Dengan segala penghargaan saya turut sadar bahwa gelaran Muswil harus
direfleksikan ke dalam dalam tujuan substansial. Selama ini adegan-adegan
dengan panggung yang besar di tampilkan tapi kosong arti.
Sepanjang
perbincangan, mereka cukup antusias, sejarah di paparkan oleh tiga orang, dan
saya menjadi aktor yang sok alim di situ, selain sebenarnya mencari wangsit
untuk berbicara panjang setelahnya.
Pertanyaan
yang paling mengena kemudian hadir, di lingkaran panitia sendiri, banyak yang
tidak tahu apa sebenarnya jati diri dari FKMB Jatim itu, apa semangat yang
mengilhaminya, lantas kenapa FKMB Jatim harus ada. Mas Kuta menjawabnya dengan
cukup menyinggung saya dalam tanda jauh. Tuturnya, setiap organisasi jangan
sampai kepaten obor, kehilangan jati dirinya. Perkembangan kreasi adalah
jalan niscaya, kemewahan penyelenggaran acara adalah kebanggaan, namun memegang
nas adalah harga mahal yang jika diabaikan sedikit akan menghilangkan makna
dari keseluruhan inti berorganisasi. FKMB Jatim ada adalah sebagai jalinanan
persaudaraan, paseduluran, meraketkan ikatan, dan keberadaan kita ialah
untuk menjawab berbagai soal dimana wadah ini adalah wadah bertukar ide dan
gagasan program antar organisasi perguruan tinggi, selain itu juga dalam rangka
turut mengabdi kepada masyarakat, dan yang selama ini tidak disentuh adalah
kenyataan bahwa sistem Bidikmisi yang ideal mestilah dirumuskan dan rumusannya
harus bisa menjadi koreksi penyelenggaraan Bidikmisi oleh Dikti.
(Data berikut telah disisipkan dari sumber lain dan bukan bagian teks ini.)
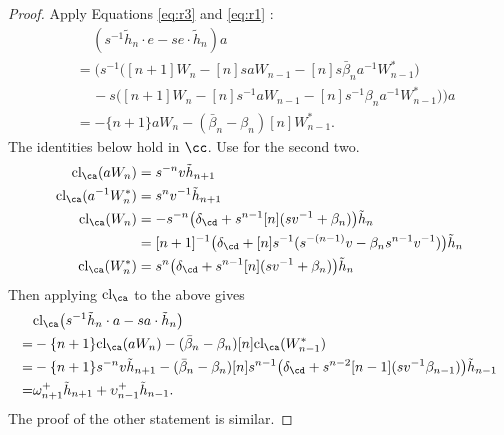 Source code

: \begin{proof}
Apply Equations \eqref{eq:r3} and \eqref{eq:r1} :
\begin{align*}
& \quad \, ( s^{-1} \tilde{h}_n \cdot e - s e \cdot \tilde{h}_n ) a \\
&=  \Big( s^{-1} \big( [n+1] W_n - [n] s a W_{n-1} - [n] s \bar{\beta}_n a^{-1} W^*_{n-1} \big) \\
&\quad \, - s \big( [n+1] W_n - [n] s^{-1} a W_{n-1} - [n] s^{-1} \beta_n a^{-1} W^*_{n-1} \big) \Big) a \\
&= - \{n+1\} a W_n - ( \bar{\beta}_n - \beta_n ) [n] W^*_{n-1}.
\end{align*}
The identities below hold in $\cc$. Use \cite[Lemma 21]{She16} \AP{***} for the second two.
\begin{align*}
\textrm{cl}_\ca ( a W_n ) &= s^{-n} v \tilde{h}_{n+1} \\
\textrm{cl}_\ca ( a^{-1} W^*_n ) &= s^n v^{-1} \tilde{h}_{n+1} \\
\textrm{cl}_\ca ( W_n ) &= -s^{-n} \big( \delta_\cd + s^{n-1} [n] ( s v^{-1} + \beta_n ) \big) \tilde{h}_n \\
&= [n+1]^{-1} \big( \delta_\cd + [n]s^{-1} ( s^{-(n-1)} v - \beta_n s^{n-1} v^{-1} ) \big) \tilde{h}_n \\
\textrm{cl}_\ca ( W^*_n ) &= s^n \big( \delta_\cd + s^{n-1} [n] ( s v^{-1} + \beta_n ) \big) \tilde{h}_n
\end{align*}
Then applying $\textrm{cl}_\ca$ to the above gives
\begin{align*} 
& \textrm{cl}_\ca \big( s^{-1} \tilde{h}_n \cdot a - s a \cdot \tilde{h}_n \big) \\
=& - \{n+1\} \textrm{cl}_\ca ( a W_n ) - ( \bar{\beta}_n - \beta_n ) [n] \textrm{cl}_\ca ( W^*_{n-1} ) \\
= & - \{n+1\} s^{-n} v \tilde{h}_{n+1} - ( \bar{\beta}_n - \beta_n ) [n] s^{n-1} \big( \delta_\cd + s^{n-2} [n-1] ( s v^{-1} \beta_{n-1} ) \big) \tilde{h}_{n-1} \\
= & \omega_{n+1}^+ \tilde{h}_{n+1} + \upsilon_{n-1}^+ \tilde{h}_{n-1}.
\end{align*}
The proof of the other statement is similar. 
\end{proof}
Selama ini,
Dikti tidak pernah benar-benar tahu kenyataan di arus bawah, hingga sistem
Bidikmisi bolak-balik ganti dari rekrutmen tanpa kuota menjadi dengan kuota,
padahal banyak catatan tidak tepat sasaran terjadi akibat sistem kuota.
Setelah
menyinggung nas, kini kemudian perbincangan bergeser tentang isi dari
penyelenggaraan Muswil dan bentuknya. Kejadian tahun kemarin dengan tidak
jelasnya fungsi Korwil dan hilangnya Korwil menjadi pertanyaan yang cukup
menarik. Apa yang kemudian harus dipikirkan di Muswil ini ialah pembentukan
struktur kelembagaan yang berfungsi. Sehingga tidak berlebihan jika kemudian
pemilihan Korwil dan perangkatnya diwacanakan secara ideal dari figure-figur
terbaik, melalui alur seleksi. Dari angkatan berapa ? Jawabannya barangkali
adalah dari angkatan 2014/2013 yang lebih expert sebab Jatim cukup luas, dan
pertemuan setahun sekali di Muswil sangat kurang. Artinya pekerjaan rumah untuk
menghidupkan Jatim harus dimulai dari kerja rutinitas yang disepakati bersama
yakni kumpul bareng dalam intensitas yang jelas di setiap tahunnya. Kemudian
juga, Jatim mestilah punya program yang bersama-sama dilakukan bersama di bawah
kontrol Korwil tersebut. Pada posisi ini komitmen yang kuat harus di bina
karena jika pada Muswil ini segalanya hanya dipandang sebagai agenda rutin
belaka tanpa di isi dengan sudut pandang urgensial, maka FKMB Jatim tidak pelak
akan mati suri karena kehilangan patron senior yang mau peduli sampai hari ini
seperti tiga serangkai Unair, Unnesa, dan Uinsa tadi.